Wilde Lake has a bathroom problem. For a school of over 1000 students, we have 40 gendered stalls, but only two gender neutral. Three, if you count the nurse’s bathroom.
There simply aren’t enough gender neutral stalls. If even just one stall is out of order due to routine maintenance, an entire third of the school’s gender neutral capacity is gone, with no good alternative available.
For students who need to use the gender neutral stalls, the inaccessibility isn’t just an inconvenience. It’s a safety issue.
Trans and non-binary students don’t know how people will react to them using the gendered restrooms. Even when they use the bathroom for their assigned sex at birth, attacks have occurred. For example, Minnesota high schooler Cobalt Sovereign, a trans woman, was assaulted in 2024 for using the men’s room when the gender neutral bathroom wasn’t available.
History has shown it’s safest for trans and non-binary students to use the gender neutral bathrooms.

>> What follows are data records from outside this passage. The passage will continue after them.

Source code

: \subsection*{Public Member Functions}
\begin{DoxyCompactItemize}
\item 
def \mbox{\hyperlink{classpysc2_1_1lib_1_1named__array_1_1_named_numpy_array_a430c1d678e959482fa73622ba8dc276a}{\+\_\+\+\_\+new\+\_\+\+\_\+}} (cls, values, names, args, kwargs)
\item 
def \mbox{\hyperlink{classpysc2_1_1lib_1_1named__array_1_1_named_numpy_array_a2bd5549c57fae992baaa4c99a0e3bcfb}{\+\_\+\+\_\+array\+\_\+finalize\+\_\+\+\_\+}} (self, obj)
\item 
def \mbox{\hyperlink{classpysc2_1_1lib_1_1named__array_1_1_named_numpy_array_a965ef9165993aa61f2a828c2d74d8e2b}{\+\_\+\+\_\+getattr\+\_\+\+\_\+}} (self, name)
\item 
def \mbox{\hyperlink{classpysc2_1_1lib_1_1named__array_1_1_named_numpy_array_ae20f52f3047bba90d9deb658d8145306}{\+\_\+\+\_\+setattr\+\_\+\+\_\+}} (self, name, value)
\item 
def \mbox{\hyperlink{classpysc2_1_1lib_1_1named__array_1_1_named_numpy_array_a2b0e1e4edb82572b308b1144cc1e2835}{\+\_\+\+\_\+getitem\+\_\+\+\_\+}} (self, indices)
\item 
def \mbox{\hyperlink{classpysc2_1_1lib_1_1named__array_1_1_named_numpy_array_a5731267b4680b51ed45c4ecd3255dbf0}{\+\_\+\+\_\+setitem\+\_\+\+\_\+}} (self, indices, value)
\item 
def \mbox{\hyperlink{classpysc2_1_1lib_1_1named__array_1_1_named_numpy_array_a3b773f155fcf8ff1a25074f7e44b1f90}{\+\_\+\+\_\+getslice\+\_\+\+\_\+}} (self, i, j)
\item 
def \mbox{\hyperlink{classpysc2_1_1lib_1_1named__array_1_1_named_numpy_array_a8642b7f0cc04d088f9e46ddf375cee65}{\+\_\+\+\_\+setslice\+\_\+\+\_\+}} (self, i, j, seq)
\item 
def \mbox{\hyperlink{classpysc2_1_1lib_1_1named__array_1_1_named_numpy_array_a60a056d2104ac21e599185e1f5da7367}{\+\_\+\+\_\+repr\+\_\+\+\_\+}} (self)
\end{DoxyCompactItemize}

But when you’ve been waiting fifteen minutes for a gender neutral stall to open, what choice do you have?
Howard County policy 1020 says the Board of Education “prohibits discrimination on the basis of sex, sexual orientation, gender identity and/or gender expression.” It later defines sexual discrimination in section VI, subsection G as “any act or omission due to an individual’s… gender expression (including transgender or gender nonconforming) that creates an intimidating, hostile, or offensive working or educational environment.”
A trans or non-binary student at Wilde Lake only has 3 stalls in the entire school, but often these bathrooms are locked or have long waits. Undoubtedly, being unable to safely use the bathroom creates a hostile and intimidating educational environment. A precedent has been set that gendered bathrooms are risky for trans people to use, but the gender neutral bathroom situation at Wilde Lake often forces them to enter the gendered bathrooms anyways. This is a clear violation of policy 1020.
Wilde Lake admin has placed monitors outside of gendered bathrooms, so it could very easily do the same for gender neutral bathrooms. They must be fair and also ensure the gender neutral stalls are used correctly through monitoring. They can keep gender neutral bathrooms unlocked this way so trans and non-binary students can safely use an accessible bathroom.
Trans and non-binary students deserve to use the bathroom safely and comfortably. At Wilde Lake, we need to start acknowledging these students who simply want to use the bathroom in peace.